製品形状によって、様々な形状のピンが使い分けられます。
① 丸エジェクターピン(Straight Pin)
最も一般的で安価なタイプです。加工も穴あけ(ドリル・リーマ)だけで済むため、可能な限りこれを採用します。 先端が細い場合は、座屈を防ぐために根元を太くした「段付きエジェクターピン」を使用します。
② 角ピン・平ピン(Blade Pin)
リブや格子状の部分など、丸ピンを配置できない狭い場所に使う板状のピンです。 丸ピンを平らに削って作りますが、回転止め(キー)が必要になります。
③ スリーブピン(Sleeve Pin)
パイプ状(筒状)のピンです。中に「センターピン(中芯)」を通します。 ボス(円筒状の突起)の先端を突き出す場合、丸ピンだとボスの肉厚部分しか押せず、白化や変形の原因になります。スリーブピンを使えば、ボスの底面全体を均一に押せるため、安定して離型できます。

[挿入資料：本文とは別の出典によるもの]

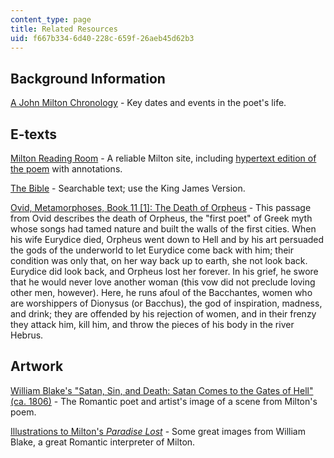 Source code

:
 ```yaml
---
content_type: page
title: Related Resources
uid: f667b334-6d40-228c-659f-26aeb45d62b3
---
```


Background Information
----------------------

[A John Milton Chronology](http://facultystaff.richmond.edu/~creamer/milton/chronology.html) - Key dates and events in the poet's life.

E-texts
-------

[Milton Reading Room](http://www.dartmouth.edu/~milton/) - A reliable Milton site, including [hypertext edition of the poem](http://www.dartmouth.edu/~milton/reading_room/pl/book_1/index.shtml) with annotations.

[The Bible](http://www.biblegateway.com/) - Searchable text; use the King James Version.

[Ovid, Metamorphoses, Book 11 \[1\]: The Death of Orpheus](http://www.theoi.com/Text/OvidMetamorphoses11.html) - This passage from Ovid describes the death of Orpheus, the "first poet" of Greek myth whose songs had tamed nature and built the walls of the first cities. When his wife Eurydice died, Orpheus went down to Hell and by his art persuaded the gods of the underworld to let Eurydice come back with him; their condition was only that, on her way back up to earth, she not look back. Eurydice did look back, and Orpheus lost her forever. In his grief, he swore that he would never love another woman (this vow did not preclude loving other men, however). Here, he runs afoul of the Bacchantes, women who are worshippers of Dionysus (or Bacchus), the god of inspiration, madness, and drink; they are offended by his rejection of women, and in their frenzy they attack him, kill him, and throw the pieces of his body in the river Hebrus.

Artwork
-------

[William Blake's "Satan, Sin, and Death: Satan Comes to the Gates of Hell" (ca. 1806)](http://www.william-blake.org/Satan,-Sin,-and-Death--Satan-Comes-to-the-Gates-of-Hell.html) - The Romantic poet and artist's image of a scene from Milton's poem.

[Illustrations to Milton's _Paradise Lost_](http://www.blakearchive.org/exist/blake/archive/work.xq?workid=but529&java=yes) - Some great images from William Blake, a great Romantic interpreter of Milton. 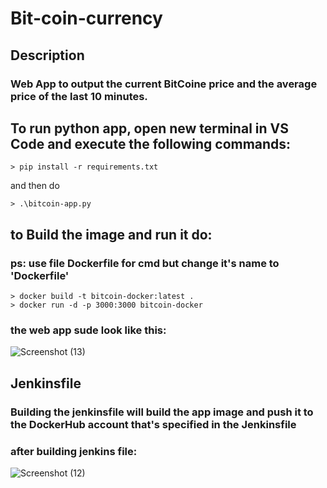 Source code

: # Bit-coin-currency
## Description 
### Web App to output the current BitCoine price and the average price of the last 10 minutes.
## To run python app, open new terminal in VS Code and execute the following commands:
```
> pip install -r requirements.txt
```
and then do
```
> .\bitcoin-app.py
```
## to Build the image and run it do:
### ps: use file Dockerfile for cmd but change it's name to 'Dockerfile'
```
> docker build -t bitcoin-docker:latest .
> docker run -d -p 3000:3000 bitcoin-docker
```

### the web app sude look like this:
![Screenshot (13)](https://user-images.githubusercontent.com/91056497/137638557-e17d6f8c-23d2-447f-91e3-a605341e5904.png)

## Jenkinsfile
### Building the jenkinsfile will build the app image and push it to the DockerHub account that's specified in the Jenkinsfile
### after building jenkins file:
![Screenshot (12)](https://user-images.githubusercontent.com/91056497/137638415-64bb2e75-6bbd-4609-84f0-a103cb49cb82.png)


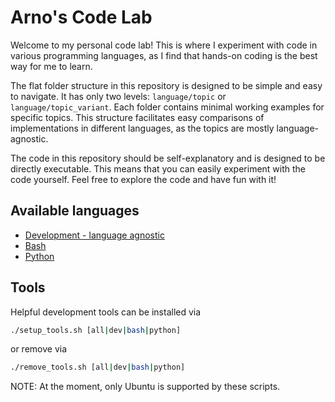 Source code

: # Arno's Code Lab

Welcome to my personal code lab! This is where I experiment with code in various programming languages, as I find that hands-on coding is the best way for me to learn.

The flat folder structure in this repository is designed to be simple and easy to navigate. It has only two levels: `language/topic` or `language/topic_variant`. Each folder contains minimal working examples for specific topics. This structure facilitates easy comparisons of implementations in different languages, as the topics are mostly language-agnostic.

The code in this repository should be self-explanatory and is designed to be directly executable. This means that you can easily experiment with the code yourself. Feel free to explore the code and have fun with it!

## Available languages

* [Development - language agnostic](./dev/dev.md)
* [Bash](./bash/bash.md)
* [Python](./python/python.md)

## Tools

Helpful development tools can be installed via
```sh
./setup_tools.sh [all|dev|bash|python]
```
or remove via
```sh
./remove_tools.sh [all|dev|bash|python]
```
NOTE: At the moment, only Ubuntu is supported by these scripts.
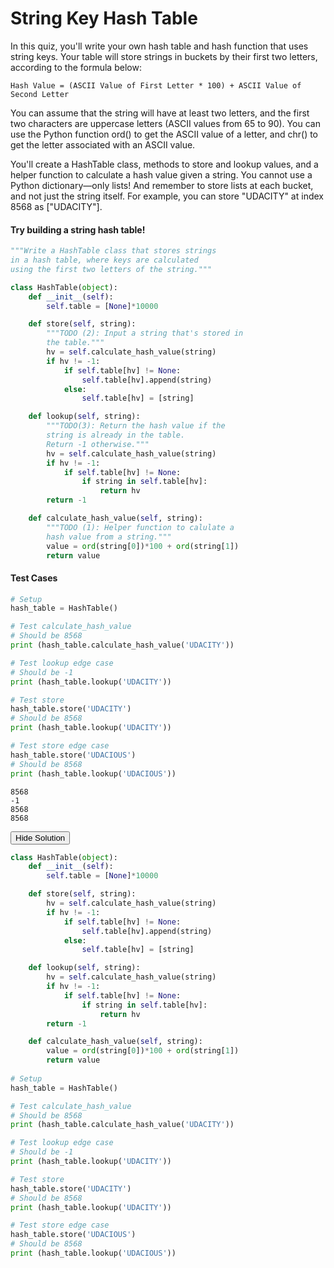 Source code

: 
# String Key Hash Table

In this quiz, you'll write your own hash table and hash function that uses string keys. Your table will store strings in buckets by their first two letters, according to the formula below:

`Hash Value = (ASCII Value of First Letter * 100) + ASCII Value of Second Letter`

You can assume that the string will have at least two letters, and the first two characters are uppercase letters (ASCII values from 65 to 90). You can use the Python function ord() to get the ASCII value of a letter, and chr() to get the letter associated with an ASCII value. 

You'll create a HashTable class, methods to store and lookup values, and a helper function to calculate a hash value given a string. You cannot use a Python dictionary—only lists! And remember to store lists at each bucket, and not just the string itself. For example, you can store "UDACITY" at index 8568 as ["UDACITY"].

#### Try building a string hash table!


```python
"""Write a HashTable class that stores strings
in a hash table, where keys are calculated
using the first two letters of the string."""

class HashTable(object):
    def __init__(self):
        self.table = [None]*10000

    def store(self, string):
        """TODO (2): Input a string that's stored in 
        the table."""
        hv = self.calculate_hash_value(string)
        if hv != -1:
            if self.table[hv] != None:
                self.table[hv].append(string)
            else:
                self.table[hv] = [string]

    def lookup(self, string):
        """TODO(3): Return the hash value if the
        string is already in the table.
        Return -1 otherwise."""
        hv = self.calculate_hash_value(string)
        if hv != -1:
            if self.table[hv] != None:
                if string in self.table[hv]:
                    return hv
        return -1

    def calculate_hash_value(self, string):
        """TODO (1): Helper function to calulate a
        hash value from a string."""
        value = ord(string[0])*100 + ord(string[1])
        return value

```

#### Test Cases


```python
# Setup
hash_table = HashTable()

# Test calculate_hash_value
# Should be 8568
print (hash_table.calculate_hash_value('UDACITY'))

# Test lookup edge case
# Should be -1
print (hash_table.lookup('UDACITY'))

# Test store
hash_table.store('UDACITY')
# Should be 8568
print (hash_table.lookup('UDACITY'))

# Test store edge case
hash_table.store('UDACIOUS')
# Should be 8568
print (hash_table.lookup('UDACIOUS'))
```

    8568
    -1
    8568
    8568


<span class="graffiti-highlight graffiti-id_53gqd1t-id_55iwcxy"><i></i><button>Hide Solution</button></span>


```python
class HashTable(object):
    def __init__(self):
        self.table = [None]*10000

    def store(self, string):
        hv = self.calculate_hash_value(string)
        if hv != -1:
            if self.table[hv] != None:
                self.table[hv].append(string)
            else:
                self.table[hv] = [string]

    def lookup(self, string):
        hv = self.calculate_hash_value(string)
        if hv != -1:
            if self.table[hv] != None:
                if string in self.table[hv]:
                    return hv
        return -1

    def calculate_hash_value(self, string):
        value = ord(string[0])*100 + ord(string[1])
        return value
    
# Setup
hash_table = HashTable()

# Test calculate_hash_value
# Should be 8568
print (hash_table.calculate_hash_value('UDACITY'))

# Test lookup edge case
# Should be -1
print (hash_table.lookup('UDACITY'))

# Test store
hash_table.store('UDACITY')
# Should be 8568
print (hash_table.lookup('UDACITY'))

# Test store edge case
hash_table.store('UDACIOUS')
# Should be 8568
print (hash_table.lookup('UDACIOUS'))


```
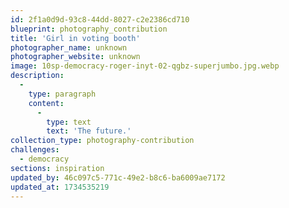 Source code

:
 ```yaml
---
id: 2f1a0d9d-93c8-44dd-8027-c2e2386cd710
blueprint: photography_contribution
title: 'Girl in voting booth'
photographer_name: unknown
photographer_website: unknown
image: 10sp-democracy-roger-inyt-02-qgbz-superjumbo.jpg.webp
description:
  -
    type: paragraph
    content:
      -
        type: text
        text: 'The future.'
collection_type: photography-contribution
challenges:
  - democracy
sections: inspiration
updated_by: 46c097c5-771c-49e2-b8c6-ba6009ae7172
updated_at: 1734535219
---
```

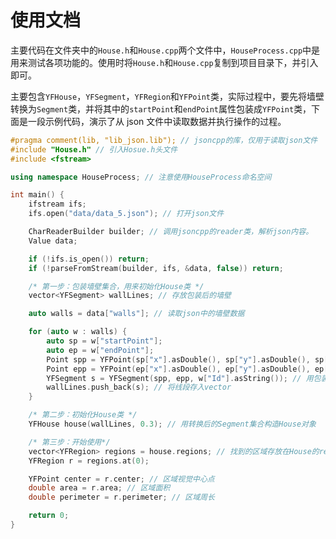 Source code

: # 使用文档

主要代码在文件夹中的`House.h`和`House.cpp`两个文件中，`HouseProcess.cpp`中是用来测试各项功能的。使用时将`House.h`和`House.cpp`复制到项目目录下，并引入即可。

主要包含`YFHouse`，`YFSegment`，`YFRegion`和`YFPoint`类，实际过程中，要先将墙壁转换为`Segment`类，并将其中的`startPoint`和`endPoint`属性包装成`YFPoint`类，下面是一段示例代码，演示了从 json 文件中读取数据并执行操作的过程。

```C++
#pragma comment(lib, "lib_json.lib"); // jsoncpp的库，仅用于读取json文件
#include "House.h" // 引入Hosue.h头文件
#include <fstream>

using namespace HouseProcess; // 注意使用HouseProcess命名空间

int main() {
    ifstream ifs;
    ifs.open("data/data_5.json"); // 打开json文件

    CharReaderBuilder builder; // 调用jsoncpp的reader类，解析json内容。
    Value data;

    if (!ifs.is_open()) return;
    if (!parseFromStream(builder, ifs, &data, false)) return;

    /* 第一步：包装墙壁集合，用来初始化House类 */
    vector<YFSegment> wallLines; // 存放包装后的墙壁

    auto walls = data["walls"]; // 读取json中的墙壁数据

    for (auto w : walls) {
        auto sp = w["startPoint"];
        auto ep = w["endPoint"];
        Point spp = YFPoint(sp["x"].asDouble(), sp["y"].asDouble(), sp["bulge"].asDouble(), sp["Id"].asString()); // 将startPoint包装为Point类
        Point epp = YFPoint(ep["x"].asDouble(), ep["y"].asDouble(), ep["bulge"].asDouble(), ep["Id"].asString()); // 将endPoint包装为Point类
        YFSegment s = YFSegment(spp, epp, w["Id"].asString()); // 用包装后的Point与Id初始化一条线段
        wallLines.push_back(s); // 将线段存入vector
    }

    /* 第二步：初始化House类 */
    YFHouse house(wallLines, 0.3); // 用转换后的Segment集合构造House对象

    /* 第三步：开始使用*/
    vector<YFRegion> regions = house.regions; // 找到的区域存放在House的regions属性中
    YFRegion r = regions.at(0);

    YFPoint center = r.center; // 区域视觉中心点
    double area = r.area; // 区域面积
    double perimeter = r.perimeter; // 区域周长

    return 0;
}

```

④ エアエジェクター(Air Poppet Valve)
物理的な棒ではなく、圧縮空気を吹き出して製品を離型させるバルブです。 バケツのような深物容器の場合、底が真空状態になって抜けないことがあります。エアエジェクターで空気を送り込み、真空破壊を行うことでスムーズに離型させます。
4. 設計計算:座屈しない径の選定

エジェクターピンの選定で最も重要なのは「折れないこと(座屈しないこと)」です。 細くて長いピンに強い力がかかると、ポッキーのように簡単に折れます。
離型抵抗力
の計算
まず、製品を金型から引き剥がすのに必要な力(離型力)を計算します。 一般的に以下の式で近似されます。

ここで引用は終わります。